From an article in GAWDA Edge May 2008
Wright Brothers Goes Paperless

Charlie Wright, CEO of Wright Brothers Inc. (Cincinnati, OH), envisions his company being paperless. This vision started to take off just over a year ago when the corporate offices were moved away from the fill plant. “The move gave us the opportunity to embrace the technology that would make our company more efficient and effective,” says Wright. “I thought we'd be able to expand our company and increase business simply by taking our customized computer systems to a new level.” Wright Brothers has evolved into a technologically savvy company, moving closer to that paperless dream, and hasn't looked back once.
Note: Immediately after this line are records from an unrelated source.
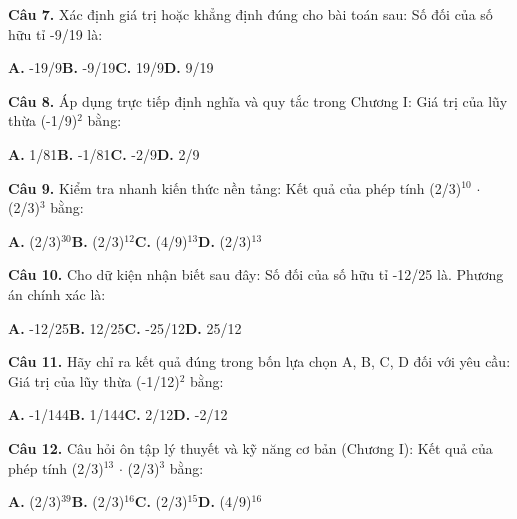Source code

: \documentclass[11pt,a4paper]{article}
\begin{document}
\textbf{\color{primary} Câu 7.} Xác định giá trị hoặc khẳng định đúng cho bài toán sau: Số đối của số hữu tỉ -9/19 là:\par
\hspace*{1.5em}\textbf{A.} -19/9\quad\quad \textbf{B.} -9/19\quad\quad \textbf{C.} 19/9\quad\quad \textbf{D.} 9/19\par\vspace{2pt}
\textbf{\color{primary} Câu 8.} Áp dụng trực tiếp định nghĩa và quy tắc trong Chương I: Giá trị của lũy thừa (-1/9)$^2$ bằng:\par
\hspace*{1.5em}\textbf{A.} 1/81\quad\quad \textbf{B.} -1/81\quad\quad \textbf{C.} -2/9\quad\quad \textbf{D.} 2/9\par\vspace{2pt}
\textbf{\color{primary} Câu 9.} Kiểm tra nhanh kiến thức nền tảng: Kết quả của phép tính (2/3)$^{10}$ $\cdot$ (2/3)$^{3}$ bằng:\par
\hspace*{1.5em}\textbf{A.} (2/3)$^{30}$\quad\quad \textbf{B.} (2/3)$^{12}$\quad\quad \textbf{C.} (4/9)$^{13}$\quad\quad \textbf{D.} (2/3)$^{13}$\par\vspace{2pt}
\textbf{\color{primary} Câu 10.} Cho dữ kiện nhận biết sau đây: Số đối của số hữu tỉ -12/25 là. Phương án chính xác là:\par
\hspace*{1.5em}\textbf{A.} -12/25\quad\quad \textbf{B.} 12/25\quad\quad \textbf{C.} -25/12\quad\quad \textbf{D.} 25/12\par\vspace{2pt}
\textbf{\color{primary} Câu 11.} Hãy chỉ ra kết quả đúng trong bốn lựa chọn A, B, C, D đối với yêu cầu: Giá trị của lũy thừa (-1/12)$^2$ bằng:\par
\hspace*{1.5em}\textbf{A.} -1/144\quad\quad \textbf{B.} 1/144\quad\quad \textbf{C.} 2/12\quad\quad \textbf{D.} -2/12\par\vspace{2pt}
\textbf{\color{primary} Câu 12.} Câu hỏi ôn tập lý thuyết và kỹ năng cơ bản (Chương I): Kết quả của phép tính (2/3)$^{13}$ $\cdot$ (2/3)$^{3}$ bằng:\par
\hspace*{1.5em}\textbf{A.} (2/3)$^{39}$\quad\quad \textbf{B.} (2/3)$^{16}$\quad\quad \textbf{C.} (2/3)$^{15}$\quad\quad \textbf{D.} (4/9)$^{16}$\par\vspace{2pt}
\end{document}
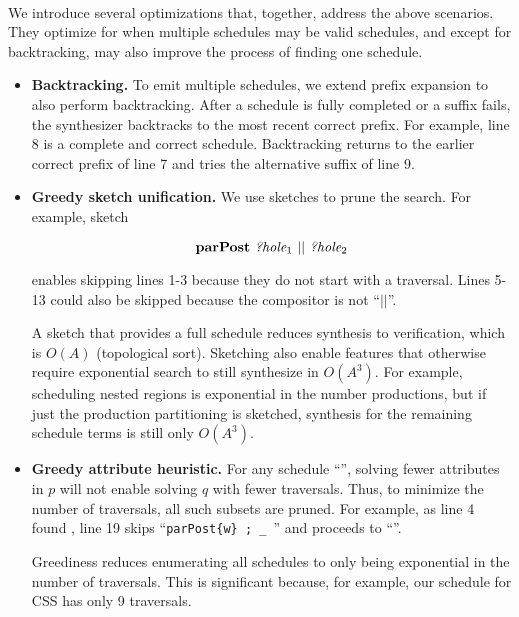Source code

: \paragraph{}

We introduce several optimizations that, together, address the above scenarios. They optimize for when multiple schedules may be valid schedules, and except for backtracking, may also improve the process of finding one schedule. 
\begin{itemize}

\item \textbf{Backtracking.} To emit multiple schedules, we extend prefix expansion to also perform backtracking. After a schedule is fully completed or a suffix fails, the synthesizer backtracks to the most recent correct prefix. For example, line 8 is a complete and correct schedule. Backtracking returns to the earlier correct prefix of line 7 and tries the alternative suffix of line 9. 



\item \textbf{Greedy sketch unification.} We use sketches to prune the search. For example,  sketch

$$\text{\textbf{parPost}}~ {\emph{?hole}}_1 ~ || ~{\emph{?hole}}_2$$ 

enables skipping lines 1-3 because they do not start with a  traversal. Lines 5-13 could also be skipped because the compositor is not ``$||$''. 

A sketch that provides a full schedule reduces synthesis to verification, which is $O(A)$ (topological sort). Sketching also enable features that otherwise require exponential search to still synthesize in $O(A^3)$. For example, scheduling nested regions is exponential in the number productions, but if just the production partitioning is sketched, synthesis for the remaining schedule terms is still only $O(A^3)$.

\item \textbf{Greedy attribute heuristic.} For any schedule ``'', solving fewer attributes in $p$ will not enable solving $q$ with fewer traversals. Thus, to minimize the number of traversals, all such subsets are pruned. For example, as line 4 found , line 19 skips ``\lstinline[morekeywords={parPost}]|parPost{w} ; _ |'' and proceeds to ``''. 

Greediness reduces enumerating all schedules to only being exponential in the number of traversals. This is significant because, for example, our schedule for CSS has only 9 traversals.
\end{itemize}

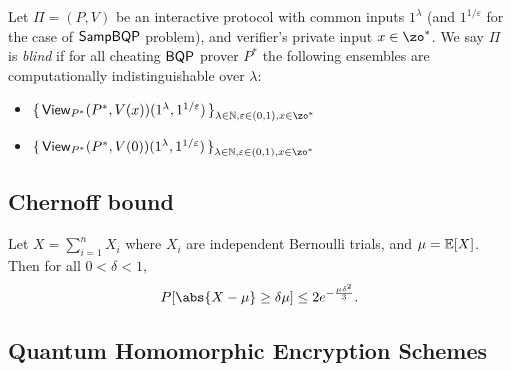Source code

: \begin{definition}
	Let $\Pi=(P, V)$ be an interactive protocol with common inputs $1^\lambda$ (and $1^{1/\varepsilon}$ for the case of $\operatorname{\mathsf{SampBQP}}$ problem), and verifier's private input $x\in\zo^*$.
	We say $\Pi$ is \emph{blind} if for all cheating $\operatorname{\mathsf{BQP}}$ prover $P^*$ the following ensembles are computationally indistinguishable over $\lambda$:
	\begin{itemize}
		\item $\set{\View_{P^*}(P^*, V(x))(1^\lambda, 1^{1/\varepsilon})}_{\lambda\in\bbN, \varepsilon\in(0,1), x\in\zo^*}$
		\item $\set{\View_{P^*}(P^*, V(0))(1^\lambda, 1^{1/\varepsilon})}_{\lambda\in\bbN, \varepsilon\in(0,1), x\in\zo^*}$
	\end{itemize}
\end{definition}

\subsection{Chernoff bound}

\begin{thm}
\label{thm:Chernoff}
Let $X=\sum_{i=1}^n X_i$ where $X_i$ are independent Bernoulli trials, and $\mu=\operatorname*{\mathbb{E}}[X]$.
Then for all $0<\delta<1$,
$$P[\abs{X-\mu}\geq\delta\mu]\leq2e^{-\frac{\mu\delta^2}{3}}.$$
\end{thm}

\subsection{Quantum Homomorphic Encryption Schemes}

\def\QHE{\mathsf{QHE}}
\def\QGen{\mathsf{QHE.Keygen}}
\def\QEnc{\mathsf{QHE.Enc}}
\def\QEval{\mathsf{QHE.Eval}}
\def\QDec{\mathsf{QHE.Dec}}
Customer Service Manager Vicki Patterson tracks service calls using a GPS system.
To get employees in the mindset to use technology more, an electronic conference room was designed. During meetings, information from a laptop is displayed on personal monitors around the conference table. “By using individual monitors, our meetings are more conducive to productive conversations, as opposed to just looking at a projection on a wall,” Wright says. The laptops are also used to create spreadsheets, prepare word documents and develop proposals; employees send each other e-mails during meetings to keep as records. “All of a sudden, we weren't seeing paper come into the conference room,” Wright says. He references a customer project the company worked on with the original proposal in a notebook. Everything else was done electronically through e-mail because it was easy to move around and update. “I became very aware of how much clearer, more organized and better documented it is using electronic communications,” Wright says. “These capabilities have certainly enhanced our professionalism with our customers.”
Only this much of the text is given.